(Saved entries)
===============
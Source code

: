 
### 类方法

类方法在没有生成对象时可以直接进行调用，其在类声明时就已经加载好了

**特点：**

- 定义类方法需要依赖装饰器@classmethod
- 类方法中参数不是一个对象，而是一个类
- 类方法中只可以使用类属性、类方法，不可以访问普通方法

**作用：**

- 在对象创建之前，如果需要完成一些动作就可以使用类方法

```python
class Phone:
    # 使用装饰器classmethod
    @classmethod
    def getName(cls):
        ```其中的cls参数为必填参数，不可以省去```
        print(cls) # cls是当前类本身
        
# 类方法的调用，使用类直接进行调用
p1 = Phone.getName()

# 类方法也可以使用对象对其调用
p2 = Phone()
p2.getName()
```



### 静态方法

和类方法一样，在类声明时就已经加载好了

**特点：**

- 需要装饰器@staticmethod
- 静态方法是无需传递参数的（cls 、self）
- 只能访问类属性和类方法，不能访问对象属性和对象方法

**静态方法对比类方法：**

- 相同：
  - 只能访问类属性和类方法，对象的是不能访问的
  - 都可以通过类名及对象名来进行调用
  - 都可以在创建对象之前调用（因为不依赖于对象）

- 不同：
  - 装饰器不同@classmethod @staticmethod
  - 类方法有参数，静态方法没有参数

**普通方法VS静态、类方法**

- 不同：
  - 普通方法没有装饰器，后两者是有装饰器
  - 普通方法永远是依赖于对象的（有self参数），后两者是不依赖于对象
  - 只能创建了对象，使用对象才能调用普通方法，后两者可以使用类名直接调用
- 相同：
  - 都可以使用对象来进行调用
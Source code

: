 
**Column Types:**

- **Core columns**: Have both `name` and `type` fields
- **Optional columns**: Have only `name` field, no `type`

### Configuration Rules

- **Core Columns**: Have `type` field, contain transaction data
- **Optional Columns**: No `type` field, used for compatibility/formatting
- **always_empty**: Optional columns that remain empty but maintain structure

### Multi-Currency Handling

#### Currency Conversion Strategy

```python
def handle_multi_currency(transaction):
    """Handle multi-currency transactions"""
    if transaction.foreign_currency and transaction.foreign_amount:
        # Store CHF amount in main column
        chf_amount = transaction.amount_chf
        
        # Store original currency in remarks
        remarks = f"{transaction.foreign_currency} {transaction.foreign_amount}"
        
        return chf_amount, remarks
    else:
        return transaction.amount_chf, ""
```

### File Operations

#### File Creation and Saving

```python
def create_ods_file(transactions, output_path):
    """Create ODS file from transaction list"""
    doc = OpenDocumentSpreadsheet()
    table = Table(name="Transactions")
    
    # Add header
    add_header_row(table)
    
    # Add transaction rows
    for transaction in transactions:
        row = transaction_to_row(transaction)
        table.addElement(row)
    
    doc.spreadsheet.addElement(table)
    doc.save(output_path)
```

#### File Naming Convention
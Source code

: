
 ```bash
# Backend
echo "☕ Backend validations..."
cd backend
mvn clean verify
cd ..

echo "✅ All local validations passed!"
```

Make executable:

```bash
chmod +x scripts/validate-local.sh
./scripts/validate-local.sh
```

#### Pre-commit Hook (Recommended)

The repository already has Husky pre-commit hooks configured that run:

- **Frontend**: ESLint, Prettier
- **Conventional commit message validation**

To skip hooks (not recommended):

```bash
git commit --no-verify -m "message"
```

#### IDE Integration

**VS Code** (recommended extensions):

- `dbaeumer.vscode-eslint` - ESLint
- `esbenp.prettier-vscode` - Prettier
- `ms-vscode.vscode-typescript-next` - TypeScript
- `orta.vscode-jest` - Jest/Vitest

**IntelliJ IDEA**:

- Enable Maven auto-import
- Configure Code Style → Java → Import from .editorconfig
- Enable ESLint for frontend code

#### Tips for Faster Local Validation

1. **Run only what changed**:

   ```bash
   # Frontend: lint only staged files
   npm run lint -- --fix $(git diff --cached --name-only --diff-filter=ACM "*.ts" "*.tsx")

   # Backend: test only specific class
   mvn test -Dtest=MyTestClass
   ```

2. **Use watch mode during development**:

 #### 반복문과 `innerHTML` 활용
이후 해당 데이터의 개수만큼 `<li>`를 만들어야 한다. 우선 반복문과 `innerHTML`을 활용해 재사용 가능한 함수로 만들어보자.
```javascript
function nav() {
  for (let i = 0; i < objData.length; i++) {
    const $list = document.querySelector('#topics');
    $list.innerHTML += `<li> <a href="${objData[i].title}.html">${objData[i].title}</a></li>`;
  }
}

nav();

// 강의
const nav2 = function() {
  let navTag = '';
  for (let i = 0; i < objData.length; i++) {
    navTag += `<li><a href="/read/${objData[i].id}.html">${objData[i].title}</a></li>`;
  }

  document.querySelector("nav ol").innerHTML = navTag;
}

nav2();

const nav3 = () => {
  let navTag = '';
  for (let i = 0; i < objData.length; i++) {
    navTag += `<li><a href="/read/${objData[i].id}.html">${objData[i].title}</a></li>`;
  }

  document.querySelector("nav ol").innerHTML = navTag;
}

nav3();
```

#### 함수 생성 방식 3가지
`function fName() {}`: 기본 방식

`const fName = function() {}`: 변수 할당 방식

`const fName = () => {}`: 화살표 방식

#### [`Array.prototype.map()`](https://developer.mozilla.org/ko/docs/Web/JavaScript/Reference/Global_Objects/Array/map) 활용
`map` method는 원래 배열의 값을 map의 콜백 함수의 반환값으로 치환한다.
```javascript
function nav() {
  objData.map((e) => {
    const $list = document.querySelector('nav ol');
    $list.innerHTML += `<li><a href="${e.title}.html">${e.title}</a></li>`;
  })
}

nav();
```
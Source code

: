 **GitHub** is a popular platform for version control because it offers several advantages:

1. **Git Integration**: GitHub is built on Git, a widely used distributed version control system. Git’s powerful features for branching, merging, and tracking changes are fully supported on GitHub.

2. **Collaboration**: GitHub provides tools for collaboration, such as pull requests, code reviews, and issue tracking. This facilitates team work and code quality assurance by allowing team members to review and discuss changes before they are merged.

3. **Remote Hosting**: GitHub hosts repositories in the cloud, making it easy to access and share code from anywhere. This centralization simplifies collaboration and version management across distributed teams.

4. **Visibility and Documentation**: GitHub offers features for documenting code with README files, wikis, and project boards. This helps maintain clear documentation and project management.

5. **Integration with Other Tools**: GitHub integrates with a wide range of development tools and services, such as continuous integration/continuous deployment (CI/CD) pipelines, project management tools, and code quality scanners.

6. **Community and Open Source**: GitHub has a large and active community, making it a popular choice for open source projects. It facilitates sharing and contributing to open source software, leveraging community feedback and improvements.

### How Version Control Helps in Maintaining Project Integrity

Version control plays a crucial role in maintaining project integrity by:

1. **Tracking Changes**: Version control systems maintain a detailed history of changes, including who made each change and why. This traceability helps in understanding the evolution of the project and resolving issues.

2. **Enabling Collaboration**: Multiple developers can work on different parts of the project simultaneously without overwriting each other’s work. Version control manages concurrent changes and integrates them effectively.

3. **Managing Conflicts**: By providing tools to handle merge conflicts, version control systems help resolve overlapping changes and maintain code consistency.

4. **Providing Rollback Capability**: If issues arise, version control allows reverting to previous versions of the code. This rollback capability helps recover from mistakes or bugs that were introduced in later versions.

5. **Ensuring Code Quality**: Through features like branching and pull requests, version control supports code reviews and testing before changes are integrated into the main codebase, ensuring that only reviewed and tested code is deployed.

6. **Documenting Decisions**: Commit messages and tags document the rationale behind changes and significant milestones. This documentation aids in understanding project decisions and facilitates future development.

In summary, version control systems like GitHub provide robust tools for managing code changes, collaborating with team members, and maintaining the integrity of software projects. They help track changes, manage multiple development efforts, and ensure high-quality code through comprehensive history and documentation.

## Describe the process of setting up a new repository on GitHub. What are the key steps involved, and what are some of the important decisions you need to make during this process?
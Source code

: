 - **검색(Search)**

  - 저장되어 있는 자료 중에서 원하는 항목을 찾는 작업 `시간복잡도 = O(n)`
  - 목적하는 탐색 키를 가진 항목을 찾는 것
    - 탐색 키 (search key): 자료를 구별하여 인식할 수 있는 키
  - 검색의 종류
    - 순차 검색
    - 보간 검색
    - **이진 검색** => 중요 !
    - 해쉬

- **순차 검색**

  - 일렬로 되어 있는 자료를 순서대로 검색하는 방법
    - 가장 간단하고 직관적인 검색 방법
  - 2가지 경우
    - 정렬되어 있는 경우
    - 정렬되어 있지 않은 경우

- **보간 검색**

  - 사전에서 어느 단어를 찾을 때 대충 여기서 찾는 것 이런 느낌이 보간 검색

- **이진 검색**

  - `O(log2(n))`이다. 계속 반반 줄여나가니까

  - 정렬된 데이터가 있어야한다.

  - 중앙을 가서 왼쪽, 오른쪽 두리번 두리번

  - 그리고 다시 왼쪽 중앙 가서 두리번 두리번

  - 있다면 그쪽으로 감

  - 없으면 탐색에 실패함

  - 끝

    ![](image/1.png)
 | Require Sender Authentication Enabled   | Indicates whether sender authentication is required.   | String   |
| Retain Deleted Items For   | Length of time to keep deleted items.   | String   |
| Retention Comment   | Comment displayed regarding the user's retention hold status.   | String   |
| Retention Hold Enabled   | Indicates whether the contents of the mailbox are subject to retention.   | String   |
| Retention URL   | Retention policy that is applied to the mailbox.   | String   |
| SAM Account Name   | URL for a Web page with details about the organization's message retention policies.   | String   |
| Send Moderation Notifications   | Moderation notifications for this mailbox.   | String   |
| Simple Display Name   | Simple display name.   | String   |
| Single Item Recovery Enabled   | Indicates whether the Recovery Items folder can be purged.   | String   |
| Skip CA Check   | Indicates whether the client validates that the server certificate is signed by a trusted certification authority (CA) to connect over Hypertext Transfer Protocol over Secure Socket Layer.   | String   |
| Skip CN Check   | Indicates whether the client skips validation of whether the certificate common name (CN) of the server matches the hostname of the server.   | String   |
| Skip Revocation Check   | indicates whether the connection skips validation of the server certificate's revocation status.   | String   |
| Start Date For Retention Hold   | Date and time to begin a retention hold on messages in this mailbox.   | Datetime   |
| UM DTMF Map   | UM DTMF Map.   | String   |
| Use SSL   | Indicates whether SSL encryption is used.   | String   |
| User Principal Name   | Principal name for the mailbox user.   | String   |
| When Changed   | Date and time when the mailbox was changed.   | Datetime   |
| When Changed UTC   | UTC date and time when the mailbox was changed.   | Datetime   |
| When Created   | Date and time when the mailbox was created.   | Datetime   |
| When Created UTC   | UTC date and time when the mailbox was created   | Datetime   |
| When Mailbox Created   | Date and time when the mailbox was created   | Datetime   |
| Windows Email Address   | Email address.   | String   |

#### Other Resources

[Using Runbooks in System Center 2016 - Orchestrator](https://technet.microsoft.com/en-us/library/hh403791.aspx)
===============
Exercise details: Word for word, retype the lines from the one containing "When Changed UTC" through the final line of the data, including both ends and nothing more.

Response area:
| When Changed UTC   | UTC date and time when the mailbox was changed.   | Datetime   |
| When Created   | Date and time when the mailbox was created.   | Datetime   |
| When Created UTC   | UTC date and time when the mailbox was created   | Datetime   |
| When Mailbox Created   | Date and time when the mailbox was created   | Datetime   |
| Windows Email Address   | Email address.   | String   |

#### Other Resources

[Using Runbooks in System Center 2016 - Orchestrator](https://technet.microsoft.com/en-us/library/hh403791.aspx)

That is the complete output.